Employees on a leave of absence as of the strike date who have not maintained coverage may not be eligible for benefit coverage during the strike.
If Premiums are Not Paid During a Work Stoppage
If the union does not pay benefit premiums, HEB Manitoba Plan coverage will stop as follows. Employees in the affected union will not be permitted to pay premiums individually.
D&R Plan
Coverage will terminate on the first day of the work stoppage.
After the strike ends and the employee return to work, they will have a new Effective Date of Coverage. Consequently, if the employee ceases work due to an illness or injury within one year of the new Effective Date of Coverage, the Pre-existing Condition Limitation will apply and the employee may not be eligible for D&R Benefits.
Life Insurance Plan
Coverage will terminate on the earlier of the date the work stoppage begins or the last day premiums are paid.
Healthcare and Dental Plans
Coverage will stop at the end of the month following the last premium deduction.
After the strike ends and the employee returns to work, their Healthcare and Dental Plan coverage will be reinstated on the first of the month following their return to work.

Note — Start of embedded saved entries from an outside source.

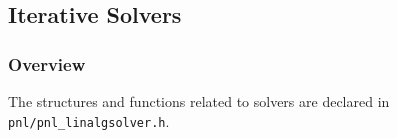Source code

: 



\subsection{Iterative Solvers}
\subsubsection{Overview}

The structures and functions related to solvers are declared in
\verb!pnl/pnl_linalgsolver.h!.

Healthcare Spending Account
If the employee’s Healthcare Plan coverage has lapsed over the period in which the employee would have qualified for the annual Healthcare Spending Account (HSA) benefit (that is, January 1 of each year), the employee will not be eligible for the HSA benefit amount for the balance of that calendar year.
For example, if Healthcare Plan benefits are not maintained on January 1, 2025, the employee will not be eligible for an HSA in 2025.
When an employee’s Healthcare Plan coverage terminates, their HSA benefit will terminate at the same time. The employee has 90 days from the date their Healthcare Plan coverage terminates to submit HSA claims for any eligible expenses incurred prior to that date. Any of their HSA benefit amount remaining after the 90 days will be forfeited.
Employee Assistance Program
The HEB Manitoba Employee Assistance Program is an Employer paid benefit and the continuation of coverage and premium payment is at the discretion of the Participating Employer.
Pension Plan
Striking employees will not be able to pay Pension Plan contributions on an individual basis during a work stoppage. However, if the employee is working and being paid pensionable earnings during the strike (for example, as an essential services worker), pension contributions must be deducted.
If a strike period does not exceed 54 weeks in duration, employees can purchase missed pensionable service as a Past Service Purchase when they return to active employment and at any time up to 60 days before termination of their employment or their retirement date.